The Burton Binge: "Planet of the Apes"
Each Sunday with “The Burton Binge,” Sam Watermeier will look back at one of Tim Burton’s films, ultimately tracing the return to the auteur’s roots with the October 5 release of “Frankenweenie,” an animated adaptation of Burton’s first live-action short film.
It’s easy to see what would draw Tim Burton to “Planet of the Apes.” Like his other films, it’s about a stranger in a strange land. What’s harder to understand is how he managed to do nothing remotely interesting with it.
How did the director behind the subversive “Batman” and “Batman Returns” produce such a blandly bad blockbuster spectacle?
Right from the beginning, Burton’s stamp is nowhere to be found. The film opens in a sterile, symmetrical spaceship with cocky astronaut Leo Davidson (Mark Wahlberg) teasing his simian co-worker during a flight simulation.
Leo makes the little chimp painfully aware that he is the lesser between the two of them.
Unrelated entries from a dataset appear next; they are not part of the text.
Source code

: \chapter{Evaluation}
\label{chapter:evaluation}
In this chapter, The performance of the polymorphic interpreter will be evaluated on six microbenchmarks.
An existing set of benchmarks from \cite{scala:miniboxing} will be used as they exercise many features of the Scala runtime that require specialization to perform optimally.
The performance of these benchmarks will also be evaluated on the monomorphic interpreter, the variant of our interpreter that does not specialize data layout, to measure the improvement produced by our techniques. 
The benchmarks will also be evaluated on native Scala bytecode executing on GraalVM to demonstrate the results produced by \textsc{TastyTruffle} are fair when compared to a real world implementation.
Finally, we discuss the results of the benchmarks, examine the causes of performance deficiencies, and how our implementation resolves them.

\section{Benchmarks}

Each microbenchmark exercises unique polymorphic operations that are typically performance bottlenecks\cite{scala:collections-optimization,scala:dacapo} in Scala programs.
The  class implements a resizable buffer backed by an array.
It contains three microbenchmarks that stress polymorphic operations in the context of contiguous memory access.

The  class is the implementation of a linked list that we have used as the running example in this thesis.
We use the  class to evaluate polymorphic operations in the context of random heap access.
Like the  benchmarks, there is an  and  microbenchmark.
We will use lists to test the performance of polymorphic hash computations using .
But Leo soon finds himself in that position when he crash-lands on the titular planet where humans are slaves.
The introduction of the planet is somewhat intriguing — and a slight change of direction for Burton. While his other films focus largely on tortured outcasts disrupting “normal” worlds, this one finds a straight arrow among beasts. And boy, are they beastly! Tim Roth delivers a particularly overwrought performance as an evil chimp leader, constantly snarling and speaking in a strained voice as if he were constipated. But of course, there is the sensitive ape (played nicely by Helena Bonham Carter).
The film has only one striking “Burton moment,” and it involves an ape buying a toddler girl as a pet. It’s easily his most disturbing funhouse depiction of the treatment of an outsider. It’s also a surprisingly mature scene. While Burton could have easily made the moment surreal and darkly humorous, it remains grim and sad.
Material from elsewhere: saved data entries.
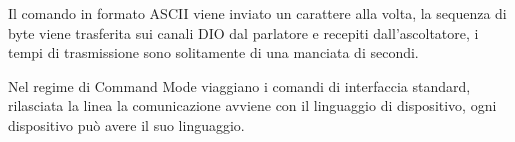 Il comando in formato ASCII viene inviato un carattere alla volta, la sequenza
di byte viene trasferita sui canali DIO dal parlatore e recepiti
dall'ascoltatore, i tempi di trasmissione sono solitamente di una manciata di
secondi.

Nel regime di Command Mode viaggiano i comandi di interfaccia standard,
rilasciata la linea la comunicazione avviene con il linguaggio di dispositivo,
ogni dispositivo può avere il suo linguaggio.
While Burton may seem like a perfect fit for this story of outsiders, he does nothing to make it his own. The film doesn’t even look like a Burton movie. He seems to be an outsider to its world. The major appeal of his films is the extent to which his presence is felt in them, but it's nowhere to be found here.
What’s even more frustrating is the fact that the movie is dull. I wouldn’t be so disappointed by its lack of visual flourishes if it weren’t such a sluggish bore.
This project has entertaining source material, a solid cast and a visionary directory behind it. What on earth went wrong?